According to Santos, the house was heavily damaged when Tropical Storm Ondoy devastated parts of Luzon in 2009. Some of the old house memorabilia were damaged.
“It took us almost a year to fix everything as we need to find the right materials and be careful in the handling process. However, there were some parts of the house that we really had to change either because of the termites or due to natural causes. The wood and other materials that we were able to save from the old structures we incorporated in the new structure,” Santos related.
Indeed, the ancestral house of the Robles-Santos clan exudes both a modern and rustic feel upon entry. A trip to the house gives one that nostalgic feel as if you were a part of a glorious past—back when the company was still struggling to make a name for itself with the purpose of providing decent shelter to neighboring communities and to every Robles and Santos family member.
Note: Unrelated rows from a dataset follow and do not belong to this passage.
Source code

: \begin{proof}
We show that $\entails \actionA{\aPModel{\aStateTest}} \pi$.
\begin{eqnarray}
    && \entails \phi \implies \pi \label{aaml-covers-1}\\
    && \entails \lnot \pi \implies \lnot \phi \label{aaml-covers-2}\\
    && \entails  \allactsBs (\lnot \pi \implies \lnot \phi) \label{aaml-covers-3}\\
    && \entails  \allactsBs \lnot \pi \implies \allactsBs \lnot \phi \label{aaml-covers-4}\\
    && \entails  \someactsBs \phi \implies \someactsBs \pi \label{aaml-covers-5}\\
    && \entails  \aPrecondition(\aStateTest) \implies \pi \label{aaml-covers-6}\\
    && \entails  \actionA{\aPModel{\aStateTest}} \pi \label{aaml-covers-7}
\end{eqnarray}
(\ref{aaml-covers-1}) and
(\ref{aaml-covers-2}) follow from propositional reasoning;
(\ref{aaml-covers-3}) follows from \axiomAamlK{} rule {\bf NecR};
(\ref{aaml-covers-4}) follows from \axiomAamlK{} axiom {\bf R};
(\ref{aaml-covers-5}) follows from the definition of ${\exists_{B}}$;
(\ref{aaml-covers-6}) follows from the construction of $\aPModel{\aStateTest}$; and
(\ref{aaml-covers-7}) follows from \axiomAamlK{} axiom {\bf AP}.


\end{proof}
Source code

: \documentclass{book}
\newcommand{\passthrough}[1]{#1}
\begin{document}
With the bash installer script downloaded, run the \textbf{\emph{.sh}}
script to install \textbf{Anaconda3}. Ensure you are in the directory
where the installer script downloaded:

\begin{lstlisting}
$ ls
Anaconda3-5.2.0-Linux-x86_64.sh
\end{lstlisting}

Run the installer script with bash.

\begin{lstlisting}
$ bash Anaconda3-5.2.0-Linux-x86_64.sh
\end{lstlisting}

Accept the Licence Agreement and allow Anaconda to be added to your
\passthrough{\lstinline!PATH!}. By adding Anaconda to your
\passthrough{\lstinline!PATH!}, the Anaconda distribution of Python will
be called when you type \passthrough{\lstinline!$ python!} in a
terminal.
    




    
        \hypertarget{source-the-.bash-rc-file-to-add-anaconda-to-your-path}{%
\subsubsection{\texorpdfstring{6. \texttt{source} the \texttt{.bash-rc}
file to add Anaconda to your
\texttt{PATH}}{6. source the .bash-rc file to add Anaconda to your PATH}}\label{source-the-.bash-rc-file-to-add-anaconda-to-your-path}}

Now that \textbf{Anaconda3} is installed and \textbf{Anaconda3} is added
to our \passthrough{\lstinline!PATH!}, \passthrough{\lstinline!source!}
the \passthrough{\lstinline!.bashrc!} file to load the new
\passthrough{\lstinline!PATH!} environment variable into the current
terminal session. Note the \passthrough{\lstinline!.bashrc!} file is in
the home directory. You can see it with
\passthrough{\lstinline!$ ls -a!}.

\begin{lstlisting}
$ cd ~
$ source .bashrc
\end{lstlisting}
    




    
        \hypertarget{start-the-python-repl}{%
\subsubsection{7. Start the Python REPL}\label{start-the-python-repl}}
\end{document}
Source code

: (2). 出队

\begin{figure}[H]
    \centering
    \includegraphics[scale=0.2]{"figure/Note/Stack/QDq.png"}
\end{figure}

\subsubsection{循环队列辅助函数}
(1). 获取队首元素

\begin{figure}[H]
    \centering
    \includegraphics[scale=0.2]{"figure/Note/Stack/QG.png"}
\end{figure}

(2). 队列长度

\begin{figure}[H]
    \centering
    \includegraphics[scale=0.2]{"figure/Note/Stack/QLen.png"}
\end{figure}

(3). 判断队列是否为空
“The house holds so much memory that you simply can’t let it go. More than the value of the material stuff that the house contains, it is the rare privilege of being able to go back to the old days when the family was still complete that makes it truly valuable. Many firsts happened here, contracts and deals were closed here and these are the ones that paved the way for SLLI to grow and become a trusted brand,” Santos said.
“Our (company) president, Exequiel Robles, used to type and make contracts using this old typewriter when he was tasked to take over the business during the untimely demise of our parents,” he further noted.
Although slightly infused with a modern vibe, the house can still give one the feels, that rare privilege to take a peek into the lives of the people who were responsible for the rise of some of the country’s most coveted and masterfully planned communities.
“This house will remain special to the family as it is where we trace our roots. It is where the dreams of our ancestors were realized and nurtured and it is where one great legacy has found its beginning,” he said.
“This house will always serve as a reminder of SLLI’s humble beginnings as well as our commitment to continue with our mission of helping fulfill the dream of every hardworking and deserving individual to own a decent home,” Santos concluded.